我略微憤怒道:「把你的嘴巴給本宮放乾淨點,本宮跟弟弟如何容不得你去評判。本宮上錯花轎,本宮知道的時候你也知道,本宮沒有求你帶我去南疆,是你自己為了得到姜頤和,帶本宮回南疆,現在又來質問本宮?本宮告訴你!就算這一切是本宮和弟弟一起算計的,那也是你沒腦子活該!」

南霽雲暴戾地道:「姜了,這天底下還有誰比你心腸更硬呢?為了自己活著,不惜拆散別人,這樣的你跟魔鬼有什麼區別?」

我忍不住的好笑一聲:「南霽雲,本宮沒有拆散你們,本宮跟你一起追到紫荊關,不是本宮算計你,也不是本宮弟弟算計你,是北齊太子在算計你……到底是誰日夜兼程急於趕回北齊?你心愛的女人根本就沒有想跟你回去,怎麼?今日你心愛的女人又來你面前訴苦了?讓你這樣大聲的質問本宮?」

「想想你真是可悲,身為一國之主,竟然讓一個女人左右於你。你現在來質問你的皇后?本宮吃下噬心蠱與你生死與共,你不相信本宮罷了,反正我們之間沒有信任可言。你信你心愛的女人,本宮也無話可說,可是煩你用點腦子,把前因後果想一遍,再來質問到底是不是本宮和弟弟一起算計你的!」

南霽雲瞪著眼睛恨不得把我碎屍萬段:「若不是你和你弟弟,你被殺跟孤什麼關係?要不是你和你弟弟,孤現在和頤和正在南疆享受江山萬里,而不是現在跟她隔山相望!」

胸口的疼痛總算退了下去,我捂了捂胸口,帶著無盡的嘲弄道:「一廂情願就說你這樣的,堂堂一國之君,被情愛迷失了眼睛,被情愛迷失了心智。她不愛你,她不止一次說過她不愛你,她現在來告訴你是本宮和弟弟算計你們分隔,可是明明有很多機會,她可以跟本宮換回來,她做了嗎?她換了嗎?她沒有。她現在向你哭訴這一切都是本宮和弟弟的錯,她想讓你來做什麼?讓你來打斷本宮的計劃,讓本宮把她弄不到你的床上去,這就是她的目的!」

姜頤和到底是了解我的,知道我會做什麼,不錯,如果她沒有一絲動靜,我還真的不相信她變成了一朵依附男人菟絲花。

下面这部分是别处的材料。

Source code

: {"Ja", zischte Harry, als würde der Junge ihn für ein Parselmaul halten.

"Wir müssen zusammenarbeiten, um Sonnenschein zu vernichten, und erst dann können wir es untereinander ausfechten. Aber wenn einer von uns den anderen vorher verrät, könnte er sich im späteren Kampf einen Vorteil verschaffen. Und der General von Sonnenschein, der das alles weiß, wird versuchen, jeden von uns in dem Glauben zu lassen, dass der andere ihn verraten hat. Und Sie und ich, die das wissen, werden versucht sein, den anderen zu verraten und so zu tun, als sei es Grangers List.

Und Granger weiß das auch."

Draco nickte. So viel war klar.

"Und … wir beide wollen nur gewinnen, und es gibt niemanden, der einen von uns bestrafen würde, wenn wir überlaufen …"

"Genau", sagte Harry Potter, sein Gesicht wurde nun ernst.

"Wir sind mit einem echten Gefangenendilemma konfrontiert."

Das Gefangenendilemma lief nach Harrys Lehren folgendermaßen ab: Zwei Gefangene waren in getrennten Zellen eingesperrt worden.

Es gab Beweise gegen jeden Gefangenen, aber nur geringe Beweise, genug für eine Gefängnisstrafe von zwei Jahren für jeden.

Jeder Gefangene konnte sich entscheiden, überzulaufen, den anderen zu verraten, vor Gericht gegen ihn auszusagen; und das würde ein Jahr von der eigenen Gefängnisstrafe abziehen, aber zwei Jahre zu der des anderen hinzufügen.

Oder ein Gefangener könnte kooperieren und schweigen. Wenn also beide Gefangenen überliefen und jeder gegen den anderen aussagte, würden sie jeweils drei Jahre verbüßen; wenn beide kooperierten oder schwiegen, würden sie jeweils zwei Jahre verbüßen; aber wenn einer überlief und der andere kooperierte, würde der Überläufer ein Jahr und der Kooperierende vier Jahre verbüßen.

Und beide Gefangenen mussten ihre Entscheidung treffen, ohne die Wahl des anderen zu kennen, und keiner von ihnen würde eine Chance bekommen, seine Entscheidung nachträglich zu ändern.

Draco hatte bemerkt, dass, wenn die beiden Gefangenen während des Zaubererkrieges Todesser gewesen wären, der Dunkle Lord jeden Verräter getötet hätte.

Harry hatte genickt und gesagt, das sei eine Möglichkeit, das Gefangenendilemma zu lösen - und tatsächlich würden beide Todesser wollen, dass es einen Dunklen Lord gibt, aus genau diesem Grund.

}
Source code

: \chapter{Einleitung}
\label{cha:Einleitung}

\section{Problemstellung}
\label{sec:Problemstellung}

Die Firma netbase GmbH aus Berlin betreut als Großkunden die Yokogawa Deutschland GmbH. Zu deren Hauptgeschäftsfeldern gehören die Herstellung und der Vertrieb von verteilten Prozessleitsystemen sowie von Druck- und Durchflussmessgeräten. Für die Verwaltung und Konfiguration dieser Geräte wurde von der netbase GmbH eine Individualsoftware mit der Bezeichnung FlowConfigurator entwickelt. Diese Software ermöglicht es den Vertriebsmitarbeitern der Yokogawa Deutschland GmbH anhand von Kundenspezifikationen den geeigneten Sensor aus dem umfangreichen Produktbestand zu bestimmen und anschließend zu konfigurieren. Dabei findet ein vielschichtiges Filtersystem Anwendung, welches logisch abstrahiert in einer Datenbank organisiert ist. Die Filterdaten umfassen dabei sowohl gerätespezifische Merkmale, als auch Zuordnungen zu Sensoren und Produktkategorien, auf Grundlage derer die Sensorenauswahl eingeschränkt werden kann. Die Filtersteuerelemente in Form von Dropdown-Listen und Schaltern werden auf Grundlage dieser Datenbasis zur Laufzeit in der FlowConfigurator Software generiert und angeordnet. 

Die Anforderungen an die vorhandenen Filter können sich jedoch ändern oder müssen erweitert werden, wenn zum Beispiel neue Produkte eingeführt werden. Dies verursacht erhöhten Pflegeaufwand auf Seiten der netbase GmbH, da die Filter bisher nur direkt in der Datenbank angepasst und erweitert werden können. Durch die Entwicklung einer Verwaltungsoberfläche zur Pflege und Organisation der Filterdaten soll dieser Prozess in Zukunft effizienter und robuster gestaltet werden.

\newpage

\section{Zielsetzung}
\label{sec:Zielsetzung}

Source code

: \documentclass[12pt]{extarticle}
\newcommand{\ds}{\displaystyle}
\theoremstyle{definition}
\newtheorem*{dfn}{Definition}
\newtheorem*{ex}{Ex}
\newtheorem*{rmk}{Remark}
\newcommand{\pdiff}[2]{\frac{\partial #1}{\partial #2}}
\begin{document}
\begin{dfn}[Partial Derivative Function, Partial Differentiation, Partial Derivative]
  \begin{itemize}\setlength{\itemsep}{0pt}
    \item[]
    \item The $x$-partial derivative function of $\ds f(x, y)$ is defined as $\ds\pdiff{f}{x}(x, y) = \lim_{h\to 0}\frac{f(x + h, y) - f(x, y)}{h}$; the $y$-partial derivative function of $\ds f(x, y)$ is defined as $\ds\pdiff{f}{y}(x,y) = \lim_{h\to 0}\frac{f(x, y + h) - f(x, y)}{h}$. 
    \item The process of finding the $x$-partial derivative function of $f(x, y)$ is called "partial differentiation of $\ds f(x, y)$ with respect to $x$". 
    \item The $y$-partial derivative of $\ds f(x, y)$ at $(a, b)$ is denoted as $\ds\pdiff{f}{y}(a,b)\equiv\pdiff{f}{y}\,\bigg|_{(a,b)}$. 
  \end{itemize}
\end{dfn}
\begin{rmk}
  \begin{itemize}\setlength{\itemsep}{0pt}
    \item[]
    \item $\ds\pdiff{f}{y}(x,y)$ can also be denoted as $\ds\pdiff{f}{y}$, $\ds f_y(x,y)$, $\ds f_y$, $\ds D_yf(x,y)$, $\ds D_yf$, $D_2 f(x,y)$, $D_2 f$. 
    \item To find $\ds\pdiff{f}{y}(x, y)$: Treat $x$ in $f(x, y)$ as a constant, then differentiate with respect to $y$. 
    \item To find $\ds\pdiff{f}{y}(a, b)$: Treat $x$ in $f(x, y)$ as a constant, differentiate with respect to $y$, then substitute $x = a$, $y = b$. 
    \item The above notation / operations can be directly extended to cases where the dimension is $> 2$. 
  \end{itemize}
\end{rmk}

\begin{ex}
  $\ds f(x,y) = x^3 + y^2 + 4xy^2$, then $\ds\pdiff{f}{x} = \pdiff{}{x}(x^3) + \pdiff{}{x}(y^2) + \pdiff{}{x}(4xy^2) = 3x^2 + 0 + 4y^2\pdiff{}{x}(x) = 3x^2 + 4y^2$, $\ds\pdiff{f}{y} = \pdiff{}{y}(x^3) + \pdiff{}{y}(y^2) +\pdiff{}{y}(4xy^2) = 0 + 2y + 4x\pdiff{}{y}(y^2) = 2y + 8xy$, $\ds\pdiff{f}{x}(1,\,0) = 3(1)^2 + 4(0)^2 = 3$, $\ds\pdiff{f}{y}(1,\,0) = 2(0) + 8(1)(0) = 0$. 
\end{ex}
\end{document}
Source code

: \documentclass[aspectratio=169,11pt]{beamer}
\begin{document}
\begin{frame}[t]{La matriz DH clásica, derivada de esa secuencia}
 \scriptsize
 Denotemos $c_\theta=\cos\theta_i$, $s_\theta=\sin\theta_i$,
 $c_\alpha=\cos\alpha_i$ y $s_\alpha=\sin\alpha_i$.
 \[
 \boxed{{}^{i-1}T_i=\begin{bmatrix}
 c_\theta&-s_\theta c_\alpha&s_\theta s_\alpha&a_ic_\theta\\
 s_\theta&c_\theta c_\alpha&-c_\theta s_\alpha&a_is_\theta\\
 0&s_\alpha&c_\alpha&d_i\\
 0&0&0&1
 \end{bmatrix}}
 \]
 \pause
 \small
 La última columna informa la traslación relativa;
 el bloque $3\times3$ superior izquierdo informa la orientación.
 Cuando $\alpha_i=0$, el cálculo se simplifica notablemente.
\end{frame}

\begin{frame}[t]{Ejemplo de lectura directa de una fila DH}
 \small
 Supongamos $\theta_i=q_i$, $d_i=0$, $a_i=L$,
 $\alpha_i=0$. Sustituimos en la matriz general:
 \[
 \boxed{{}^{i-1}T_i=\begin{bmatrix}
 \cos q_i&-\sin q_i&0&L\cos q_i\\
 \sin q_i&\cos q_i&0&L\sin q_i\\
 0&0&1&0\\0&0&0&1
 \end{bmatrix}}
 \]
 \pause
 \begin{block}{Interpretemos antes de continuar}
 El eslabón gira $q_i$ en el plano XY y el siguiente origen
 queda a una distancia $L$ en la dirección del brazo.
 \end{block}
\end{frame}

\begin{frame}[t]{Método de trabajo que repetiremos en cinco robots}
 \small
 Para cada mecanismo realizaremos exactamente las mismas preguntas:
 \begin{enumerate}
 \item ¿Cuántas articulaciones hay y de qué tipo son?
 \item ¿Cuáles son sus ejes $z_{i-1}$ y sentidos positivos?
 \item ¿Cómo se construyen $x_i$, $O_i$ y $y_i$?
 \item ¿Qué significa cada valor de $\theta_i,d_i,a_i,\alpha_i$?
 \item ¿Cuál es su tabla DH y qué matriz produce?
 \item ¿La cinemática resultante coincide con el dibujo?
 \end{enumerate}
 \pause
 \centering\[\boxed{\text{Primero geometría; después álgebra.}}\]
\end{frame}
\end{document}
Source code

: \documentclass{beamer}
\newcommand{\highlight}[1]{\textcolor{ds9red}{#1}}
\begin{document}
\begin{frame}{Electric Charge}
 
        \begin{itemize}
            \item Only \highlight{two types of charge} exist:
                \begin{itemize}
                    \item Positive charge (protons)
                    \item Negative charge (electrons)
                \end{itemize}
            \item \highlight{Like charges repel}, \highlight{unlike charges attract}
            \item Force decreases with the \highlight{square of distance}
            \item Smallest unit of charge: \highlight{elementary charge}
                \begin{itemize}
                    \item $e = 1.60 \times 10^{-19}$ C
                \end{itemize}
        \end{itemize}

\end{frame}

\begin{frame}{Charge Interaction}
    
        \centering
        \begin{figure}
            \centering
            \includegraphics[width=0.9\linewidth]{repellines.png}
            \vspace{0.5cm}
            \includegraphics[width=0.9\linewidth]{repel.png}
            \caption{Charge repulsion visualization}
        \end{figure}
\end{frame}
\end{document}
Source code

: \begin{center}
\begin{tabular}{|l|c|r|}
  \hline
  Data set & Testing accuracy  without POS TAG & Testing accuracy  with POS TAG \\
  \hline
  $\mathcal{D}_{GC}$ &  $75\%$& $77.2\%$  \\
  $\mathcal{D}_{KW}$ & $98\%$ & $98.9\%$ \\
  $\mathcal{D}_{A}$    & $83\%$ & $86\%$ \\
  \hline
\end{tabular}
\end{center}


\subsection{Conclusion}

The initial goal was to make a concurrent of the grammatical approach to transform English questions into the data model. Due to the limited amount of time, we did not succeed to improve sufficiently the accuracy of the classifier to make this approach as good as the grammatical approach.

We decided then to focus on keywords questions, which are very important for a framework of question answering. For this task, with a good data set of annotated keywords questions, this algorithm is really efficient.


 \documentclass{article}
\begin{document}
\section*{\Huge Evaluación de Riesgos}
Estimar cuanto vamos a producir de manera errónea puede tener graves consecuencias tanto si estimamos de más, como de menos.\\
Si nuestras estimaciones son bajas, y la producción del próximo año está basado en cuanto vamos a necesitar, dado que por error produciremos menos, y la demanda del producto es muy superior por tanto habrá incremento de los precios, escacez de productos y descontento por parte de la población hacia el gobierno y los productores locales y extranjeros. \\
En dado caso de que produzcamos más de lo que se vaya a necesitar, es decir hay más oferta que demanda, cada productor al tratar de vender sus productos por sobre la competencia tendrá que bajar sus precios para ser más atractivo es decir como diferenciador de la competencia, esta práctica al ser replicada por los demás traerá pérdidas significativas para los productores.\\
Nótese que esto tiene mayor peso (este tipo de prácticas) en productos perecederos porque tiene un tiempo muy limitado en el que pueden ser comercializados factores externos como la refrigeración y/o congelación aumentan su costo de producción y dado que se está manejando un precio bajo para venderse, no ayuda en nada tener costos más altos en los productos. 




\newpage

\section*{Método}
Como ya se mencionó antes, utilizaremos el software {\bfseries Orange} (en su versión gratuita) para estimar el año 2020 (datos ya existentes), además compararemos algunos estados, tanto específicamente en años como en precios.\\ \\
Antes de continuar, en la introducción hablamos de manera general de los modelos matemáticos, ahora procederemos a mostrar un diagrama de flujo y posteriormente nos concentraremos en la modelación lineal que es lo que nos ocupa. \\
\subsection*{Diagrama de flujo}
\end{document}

南霽雲被我的質問,質問得節節敗退,可是這還是遠遠不夠的,南霽雲他現在一心只想著姜頤和,姜頤和說什麼他就做什麼……

這種情愛太盲目了,盲目的他已經喪失了一個正常人該有的思維。

「本宮可以不要十五萬軍,本宮也可以好好跟你過日子,你願意嗎?你不願意!」我死死地盯著他,要把自己的言語變成刀子,變成砒霜,淬進他的心理,這樣他才會知道疼,才會知道被別人利用了,才會知道他喜歡的白月光,其實早就被灰濛了塵,變得面目可憎了。

「今日你氣勢洶洶的來尋本宮,來質問本宮,甚至不惜利用本宮身體裡的噬心蠱來懲罰本宮。你以為你受了多大的委屈,你以為這一切都是我們親手造成!到底是誰親手造成的不是一目了然嗎?本宮是受害者,本宮愛的不是你,是北齊太子,你說過了,北齊太子不要本宮跟你心愛的人雙宿雙飛了,你現在在質問我,認為我在往你心中捅刀子,現在是你在本宮心裡捅刀子!」

不愛便不會被左右,南霽雲的一心一意愛一個人,曾經是讓我艷羨不已,可是……如果這個人一而再再而三的傷害著你,你還這樣的去愛……我是接受不了……

不管一個人在愛一個人,也不能這樣肆無忌憚的去傷害去算計,是人都會痛,是人都有自己的驕傲……

就如齊驚慕他算計我,他可以說是愛我,可是我是一國的公主,我有我自己的驕傲,我有我自己的傲骨,我憑的是什麼要去低聲下氣的等他算計完了過來跟我說,這一切都是因為愛我………

難道因為愛我把我算計進去,我就可以忽略不計了?不可能.....我的心眼比針眼還小……這是我的可悲……我知道這是我的可悲……也許我不這樣理智,可能會得到幸福………

南霽雲因為我的話重創捂著胸口,額上冷汗溢然,似強壓著痛苦,「姜了,你的心可真硬啊!」

突地轉了話語,讓我有那麼一瞬的愕然,他怎麼說起我心硬了?他不是一直都知道我的心很硬的嗎?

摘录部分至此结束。